Você provavelmente nunca ouviu falar em Joaquim Nunes de Souza (1982 – 2004). A supostamente antropofágica Curitiba costuma ser injusta com a memória de seus artistas, mas este talento precoce, que enfrentou adversidades como a pobreza e uma esquizofrenia desenvolvida poucos anos antes de morrer de pneumonia, aos 22 anos, finalmente recebe o reconhecimento que merece.

A exposição retrospectiva O Etnógrafo Naïf, em cartaz no Centro Cultural Solar do Barão, organizada pelo curador Pierre Lapalu com apoio do Instituto Paranaense de Estudos Antropológicos (IPEA) e da Fundação Cultural de Curitiba, tem como objetivo resgatar a tortuosa trajetória deste artista que foi uma espécie de observador silencioso da sociedade.

Joca, como preferia ser chamado, desenhava os rostos de moradores de bairros curitibanos, pedestres do Centro, passageiros nos terminais de ônibus, em uma tentativa ambiciosa de catalogar e classificar os habitantes de sua cidade. Ao lado dos desenhos, fazia observações escritas que levaram Lapalu a denominá-lo de "etnógrafo naïf". Em uma colagem sobre as mulheres do Bairro Alto, por exemplo, ele escreve ao lado da imagens de uma jovem barriguda: "50% das mulheres do bairro tem este tipo de cintura. Parece genético, mas é cultural".

A obra do artista, então desconhecida, chegou às mãos da psicóloga Adriana Bueno para ser analisada como resultado de uma patologia mental. Diante do teor sociológico de seus escritos, ela encaminhou os desenhos para o Ipea, onde Lapalu organizou a obra a partir do conceito de "antropologia instintiva". "Joaquim havia lido inúmeros livros relacionados à área no sebo onde trabalhara", revela o curador.

O que você acabou de ler acima pode ter soado fascinante, mas é puro exercício ficcional.

Não desta repórter que, como outros visitantes, saiu da exposição acreditando piamente na existência do jovem artista morto. A farsa toda foi criada por Pierre Lapalu, ele, sim, o verdadeiro autor dos desenhos exibidos nas paredes do Solar do Barão, ao lado de textos curatoriais forjados à maneira clássica.

"Queria usar o desenho de modo que ele não terminasse em si mesmo, como é a tradição, então, me apropriei da ficção, muito usada na arte contemporânea. Usei uma tática, digamos, oportunista para atrair o observador para esta história, torná-la mais real", diz o artista de 25 anos formado em gravura pela Escola de Belas Artes do Paraná – Embap.

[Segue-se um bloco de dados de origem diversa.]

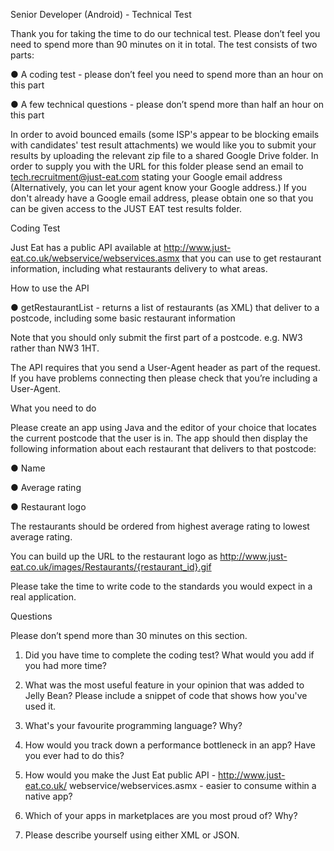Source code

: Senior Developer (Android) - Technical Test

Thank you for taking the time to do our technical test. Please don’t feel you need to spend more than 90 minutes on it in total. The test consists of two parts:

● A coding test - please don’t feel you need to spend more than an hour on this part

● A few technical questions - please don’t spend more than half an hour on this part

In order to avoid bounced emails (some ISP's appear to be blocking emails with candidates' test result attachments) we would like you to submit your results by uploading the relevant zip file to a shared Google Drive folder. In order to supply you with the URL for this folder please send an email to tech.recruitment@just-eat.com stating your Google email address (Alternatively, you can let your agent know your Google address.) If you don't already have a Google email address, please obtain one so that you can be given access to the JUST EAT test results folder. 

Coding Test

Just Eat has a public API available at http://www.just-eat.co.uk/webservice/webservices.asmx that you can use to get restaurant information, including what restaurants delivery to what areas.

How to use the API

● getRestaurantList - returns a list of restaurants (as XML) that deliver to a postcode, including some basic restaurant information

Note that you should only submit the first part of a postcode. e.g. NW3 rather than NW3 1HT.

The API requires that you send a User-Agent header as part of the request. If you have problems connecting then please check that you’re including a User-Agent.

What you need to do

Please create an app using Java and the editor of your choice that locates the current postcode that the user is in. The app should then display the following information about each restaurant that delivers to that postcode:

● Name

● Average rating

● Restaurant logo

The restaurants should be ordered from highest average rating to lowest average rating.

You can build up the URL to the restaurant logo as http://www.just-eat.co.uk/images/Restaurants/{restaurant_id}.gif

Please take the time to write code to the standards you would expect in a real application.

Questions

Please don’t spend more than 30 minutes on this section.

1. Did you have time to complete the coding test? What would you add if you had more time?

2. What was the most useful feature in your opinion that was added to Jelly Bean? Please include a snippet of code that shows how you've used it.

3. What's your favourite programming language? Why?

4. How would you track down a performance bottleneck in an app? Have you ever had to do this?

5. How would you make the Just Eat public API - http://www.just-eat.co.uk/ webservice/webservices.asmx - easier to consume within a native app?

6. Which of your apps in marketplaces are you most proud of? Why?

7. Please describe yourself using either XML or JSON.
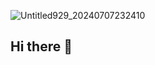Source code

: ![Untitled929_20240707232410](https://github.com/nicole-demara/nicole-demara/assets/172944538/ade42855-3020-4edd-8c9c-ee1b903f9d41)
## Hi there 👋

<!--
**nicole-demara/nicole-demara** is a ✨ _special_ ✨ repository because its `README.md` (this file) appears on your GitHub profile.

Here are some ideas to get you started:

- 🔭 I’m currently working on ...
- 🌱 I’m currently learning ...
- 👯 I’m looking to collaborate on ...
- 🤔 I’m looking for help with ...
- 💬 Ask me about ...
- 📫 How to reach me: ...
- 😄 Pronouns: ...
- ⚡ Fun fact: ...
-->

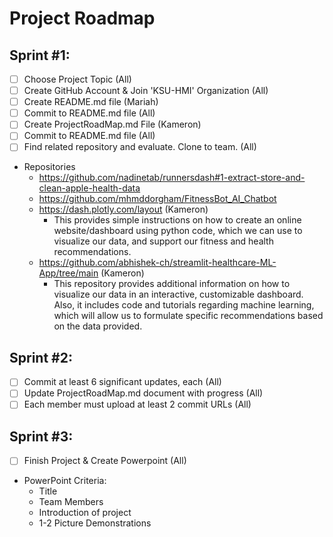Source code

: # Project Roadmap 

## Sprint #1:
  - [ ] Choose Project Topic (All)
  - [ ] Create GitHub Account & Join 'KSU-HMI' Organization (All)
  - [ ] Create README.md file (Mariah)
  - [ ] Commit to README.md file (All)
  - [ ] Create ProjectRoadMap.md File (Kameron)
  - [ ] Commit to README.md file (All)
  - [ ] Find related repository and evaluate. Clone to team. (All)
  -   Repositories
      - https://github.com/nadinetab/runnersdash#1-extract-store-and-clean-apple-health-data
      - https://github.com/mhmddorgham/FitnessBot_AI_Chatbot
      - https://dash.plotly.com/layout (Kameron) 
        - This provides simple instructions on how to create an online website/dashboard using python code, which we can use to visualize our data, and support our fitness and health recommendations. 
      - https://github.com/abhishek-ch/streamlit-healthcare-ML-App/tree/main (Kameron)
        - This repository provides additional information on how to visualize our data in an interactive, customizable dashboard. Also, it includes code and tutorials regarding machine learning, which will allow us to formulate specific recommendations based on the data provided. 

## Sprint #2:
- [ ] Commit at least 6 significant updates, each (All)
- [ ] Update ProjectRoadMap.md document with progress (All)
- [ ] Each member must upload at least 2 commit URLs (All)

## Sprint #3:
- [ ] Finish Project & Create Powerpoint (All)
- PowerPoint Criteria:
  - Title
  - Team Members
  - Introduction of project
  - 1-2 Picture Demonstrations 
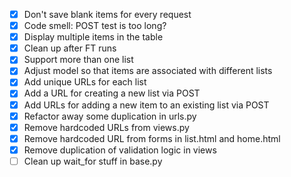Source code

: - [x] Don't save blank items for every request
- [x] Code smell: POST test is too long?
- [x] Display multiple items in the table
- [x] Clean up after FT runs
- [x] Support more than one list
- [x] Adjust model so that items are associated with different lists
- [x] Add unique URLs for each list
- [x] Add a URL for creating a new list via POST
- [x] Add URLs for adding a new item to an existing list via POST
- [x] Refactor away some duplication in urls.py
- [x] Remove hardcoded URLs from views.py
- [x] Remove hardcoded URL from forms in list.html and home.html
- [x] Remove duplication of validation logic in views
- [ ] Clean up wait_for stuff in base.py
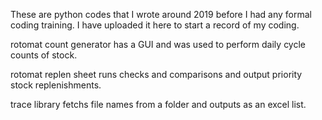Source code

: These are python codes that I wrote around 2019 before I had any formal coding training. I have uploaded it here to start a record of my coding.


rotomat count generator has a GUI and was used to perform daily cycle counts of stock.

rotomat replen sheet runs checks and comparisons and output priority stock replenishments.

trace library fetchs file names from a folder and outputs as an excel list.
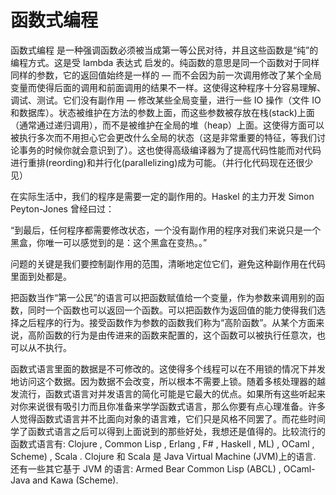 # 函数式编程

函数式编程 是一种强调函数必须被当成第一等公民对待，并且这些函数是“纯”的编程方式。这是受 lambda 表达式 启发的。纯函数的意思是同一个函数对于同样同样的参数，它的返回值始终是一样的 — 而不会因为前一次调用修改了某个全局变量而使得后面的调用和前面调用的结果不一样。这使得这种程序十分容易理解、调试、测试。它们没有副作用 — 修改某些全局变量，进行一些 IO 操作（文件 IO 和数据库）。状态被维护在方法的参数上面，而这些参数被存放在栈(stack)上面（通常通过递归调用），而不是被维护在全局的堆（heap）上面。这使得方面可以被执行多次而不用担心它会更改什么全局的状态（这是非常重要的特征，等我们讨论事务的时候你就会意识到了）。这也使得高级编译器为了提高代码性能而对代码进行重排(reording)和并行化(parallelizing)成为可能。（并行化代码现在还很少见）

在实际生活中，我们的程序是需要一定的副作用的。Haskel 的主力开发 Simon Peyton-Jones 曾经曰过：

“到最后，任何程序都需要修改状态，一个没有副作用的程序对我们来说只是一个黑盒，你唯一可以感觉到的是：这个黑盒在变热。。”

问题的关键是我们要控制副作用的范围，清晰地定位它们，避免这种副作用在代码里面到处都是。

把函数当作“第一公民”的语言可以把函数赋值给一个变量，作为参数来调用别的函数，同时一个函数也可以返回一个函数。可以把函数作为返回值的能力使得我们选择之后程序的行为。接受函数作为参数的函数我们称为“高阶函数”。从某个方面来说，高阶函数的行为是由传进来的函数来配置的，这个函数可以被执行任意次，也可以从不执行。

函数式语言里面的数据是不可修改的。这使得多个线程可以在不用锁的情况下并发地访问这个数据。因为数据不会改变，所以根本不需要上锁。随着多核处理器的越发流行，函数式语言对并发语言的简化可能是它最大的优点。如果所有这些听起来对你来说很有吸引力而且你准备来学学函数式语言，那么你要有点心理准备。许多人觉得函数式语言并不比面向对象的语言难，它们只是风格不同罢了。而花些时间学了函数式语言之后可以得到上面说到的那些好处，我想还是值得的。比较流行的函数式语言有: Clojure , Common Lisp , Erlang , F# , Haskell , ML) , OCaml , Scheme) , Scala . Clojure 和 Scala 是 Java Virtual Machine (JVM)上的语言. 还有一些其它基于 JVM 的语言: Armed Bear Common Lisp (ABCL) , OCaml-Java and Kawa (Scheme).
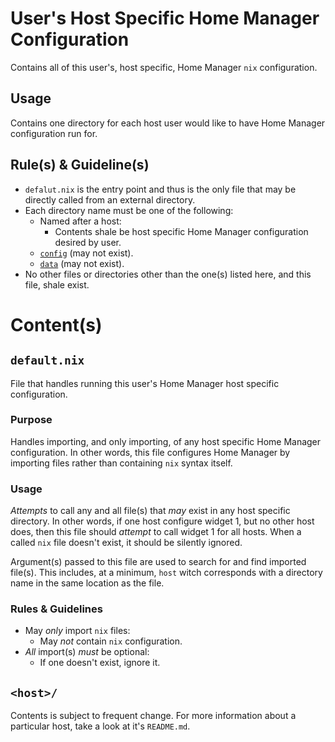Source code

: # User's Host Specific Home Manager Configuration

Contains all of this user's, host specific, Home Manager `nix` configuration.

## Usage

Contains one directory for each host user would like to have Home Manager configuration run for.

## Rule(s) & Guideline(s)

- `defalut.nix` is the entry point and thus is the only file that may be directly called from an external directory.
- Each directory name must be one of the following:
   - Named after a host:
      - Contents shale be host specific Home Manager configuration desired by user.
   - [`config`](./config/README.md) (may not exist).
   - [`data`](./data/README.md) (may not exist).
- No other files or directories other than the one(s) listed here, and this file, shale exist.

# Content(s)

## `default.nix`

File that handles running this user's Home Manager host specific configuration.

### Purpose

Handles importing, and only importing, of any host specific Home Manager configuration. In other words, this file configures Home Manager by importing files rather than containing `nix` syntax itself.

### Usage

*Attempts* to call any and all file(s) that *may* exist in any host specific directory. In other words, if one host configure widget 1, but no other host does, then this file should *attempt* to call widget 1 for all hosts. When a called `nix` file doesn't exist, it should be silently ignored.

Argument(s) passed to this file are used to search for and find imported file(s). This includes, at a minimum, `host` witch corresponds with a directory name in the same location as the file.

### Rules & Guidelines

- May *only* import `nix` files:
   - May *not* contain `nix` configuration.
- *All* import(s) *must* be optional:
   - If one doesn't exist, ignore it.

## `<host>/`

Contents is subject to frequent change. For more information about a particular host, take a look at it's `README.md`.

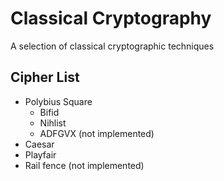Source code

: # Classical Cryptography
A selection of classical cryptographic techniques
 
## Cipher List

* Polybius Square 
  * Bifid
  * Nihlist
  * ADFGVX (not implemented)
* Caesar
* Playfair
* Rail fence (not implemented)

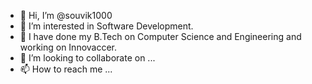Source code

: - 👋 Hi, I’m @souvik1000
- 👀 I’m interested in Software Development.
- 🌱 I have done my B.Tech on Computer Science and Engineering and working on Innovaccer.
- 💞️ I’m looking to collaborate on ...
- 📫 How to reach me ...

<!---
souvik1000/souvik1000 is a ✨ special ✨ repository because its `README.md` (this file) appears on your GitHub profile.
You can click the Preview link to take a look at your changes.
--->
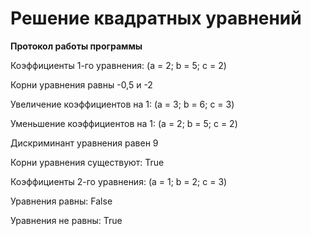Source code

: # Решение квадратных уравнений

**Протокол работы программы**

Коэффициенты 1-го уравнения: (a = 2; b = 5; c = 2)

Корни уравнения равны -0,5 и -2

Увеличение коэффициентов на 1: (a = 3; b = 6; c = 3)

Уменьшение коэффициентов на 1: (a = 2; b = 5; c = 2)

Дискриминант уравнения равен 9

Корни уравнения существуют: True

Коэффициенты 2-го уравнения: (a = 1; b = 2; c = 3)

Уравнения равны: False

Уравнения не равны: True
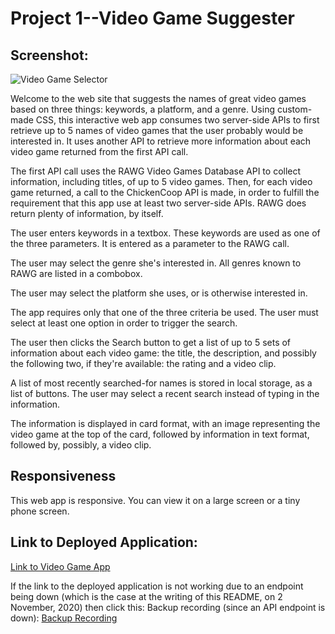 
# Project 1--Video Game Suggester

## Screenshot:

![Video Game Selector](https://github.com/dgibbs8089/Project_1_develop/blob/Develop_Branch/assets/images/Screenshot.PNG)


Welcome to the web site that suggests the names of great video games based on three things: keywords, a platform, and a genre.  Using custom-made CSS, this interactive web app consumes two server-side APIs to first retrieve up to 5 names of video games that the user probably would be interested in.  It uses another API to retrieve more information about each video game returned from the first API call.  

The first API call uses the RAWG Video Games Database API to collect information, including titles, of up to 5 video games.  Then, for each video game returned, a call to the ChickenCoop API is made, in order to fulfill the requirement that this app use at least two server-side APIs.  RAWG does return plenty of information, by itself.  

The user enters keywords in a textbox.  These keywords are used as one of the three parameters.  It is entered as a parameter to the RAWG call.  

The user may select the genre she's interested in.  All genres known to RAWG are listed in a combobox.

The user may select the platform she uses, or is otherwise interested in.  

The app requires only that one of the three criteria be used. The user must select at least one option in order to trigger the search.

The user then clicks the Search button to get a list of up to 5 sets of information about each video game: the title, the description, and possibly the following two, if they're available: the rating and a video clip.  

A list of most recently searched-for names is stored in local storage, as a list of buttons.  The user may select a recent search instead of typing in the information.

The information is displayed in card format, with an image representing the video game at the top of the card, followed by information in text format, followed by, possibly, a video clip.  

## Responsiveness

This web app is responsive. You can view it on a large screen or a tiny phone screen.

## Link to Deployed Application:

[Link to Video Game App](https://mariothompson0010.github.io/Project_1_develop/index.html)

If the link to the deployed application is not working due to an endpoint being down (which is the case at the writing of this README, on 2 November, 2020) then click this:
Backup recording (since an API endpoint is down): 
[Backup Recording](https://drive.google.com/file/d/1sZQh8cVb6db0vpdou2ocEAte4oA-N5sE/view)


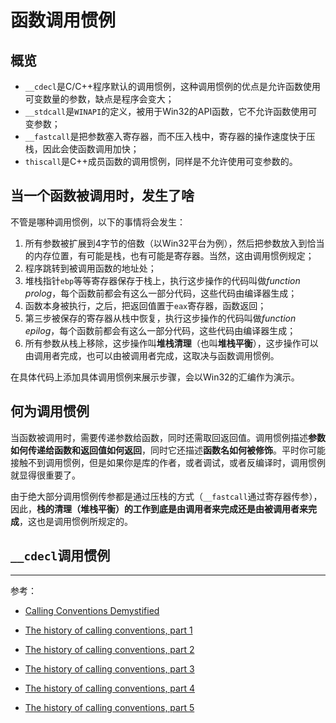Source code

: # 函数调用惯例

## 概览

- `__cdecl`是C/C++程序默认的调用惯例，这种调用惯例的优点是允许函数使用可变数量的参数，缺点是程序会变大；
- `__stdcall`是`WINAPI`的定义，被用于Win32的API函数，它不允许函数使用可变参数；
- `__fastcall`是把参数塞入寄存器，而不压入栈中，寄存器的操作速度快于压栈，因此会使函数调用加快；
- `thiscall`是C++成员函数的调用惯例，同样是不允许使用可变参数的。

## 当一个函数被调用时，发生了啥

不管是哪种调用惯例，以下的事情将会发生：

1. 所有参数被扩展到4字节的倍数（以Win32平台为例），然后把参数放入到恰当的内存位置，有可能是栈，也有可能是寄存器。当然，这由调用惯例规定；
2. 程序跳转到被调用函数的地址处；
3. 堆栈指针`ebp`等等寄存器保存于栈上，执行这步操作的代码叫做*function prolog*，每个函数前都会有这么一部分代码，这些代码由编译器生成；
4. 函数本身被执行，之后，把返回值置于`eax`寄存器，函数返回；
5. 第三步被保存的寄存器从栈中恢复，执行这步操作的代码叫做*function epilog*，每个函数前都会有这么一部分代码，这些代码由编译器生成；
6. 所有参数从栈上移除，这步操作叫**堆栈清理**（也叫**堆栈平衡**），这步操作可以由调用者完成，也可以由被调用者完成，这取决与函数调用惯例。

在具体代码上添加具体调用惯例来展示步骤，会以Win32的汇编作为演示。

## 何为调用惯例

当函数被调用时，需要传递参数给函数，同时还需取回返回值。调用惯例描述**参数如何传递给函数和返回值如何返回**，同时它还描述**函数名如何被修饰**。平时你可能接触不到调用惯例，但是如果你是库的作者，或者调试，或者反编译时，调用惯例就显得很重要了。

由于绝大部分调用惯例传参都是通过压栈的方式（`__fastcall`通过寄存器传参），因此，**栈的清理（堆栈平衡）的工作到底是由调用者来完成还是由被调用者来完成**，这也是调用惯例所规定的。

## `__cdecl`调用惯例



------

参考：

- [Calling Conventions Demystified](https://www.codeproject.com/Articles/1388/Calling-Conventions-Demystified)

- [The history of calling conventions, part 1](https://devblogs.microsoft.com/oldnewthing/20040102-00/?p=41213)

- [The history of calling conventions, part 2](https://devblogs.microsoft.com/oldnewthing/20040107-00/?p=41183)

- [The history of calling conventions, part 3](https://devblogs.microsoft.com/oldnewthing/20040108-00/?p=41163)

- [The history of calling conventions, part 4](https://devblogs.microsoft.com/oldnewthing/20040113-00/?p=41073)

- [The history of calling conventions, part 5](https://devblogs.microsoft.com/oldnewthing/20040114-00/?p=41053)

Inspirado pela literatura do argentino Jorge Luis Borges, Lapalu finge-se de curador e expõe seus próprios desenhos como se tivessem sido feitos por este personagem que é uma espécie de arquétipo. "Ele é torturado, deprimido, coisas que se espera ou se atribui a um artista", ironiza.

A ideia, executada com recursos do Programa Bolsa Produção 2009, da FCC, surgiu da busca de Lapalu por um embasamento contemporâneo para expor seus desenhos. "Nunca os levei tão a sério, retratava as pessoas na rua como mera prática", conta.

O título da mostra nasceu de uma visita que Lapalu fez com um amigo à exposição do artista esquizofrênico Arthur Bispo do Rosário, no Museu Oscar Niemeyer. "Vendo aquelas jaquetas costuradas, ele me disse: ‘isso não não é um artista, é um costureiro naïf", conta o artista, que se baseou na trajetória de Rosário para criar seu próprio artista talentoso e louco.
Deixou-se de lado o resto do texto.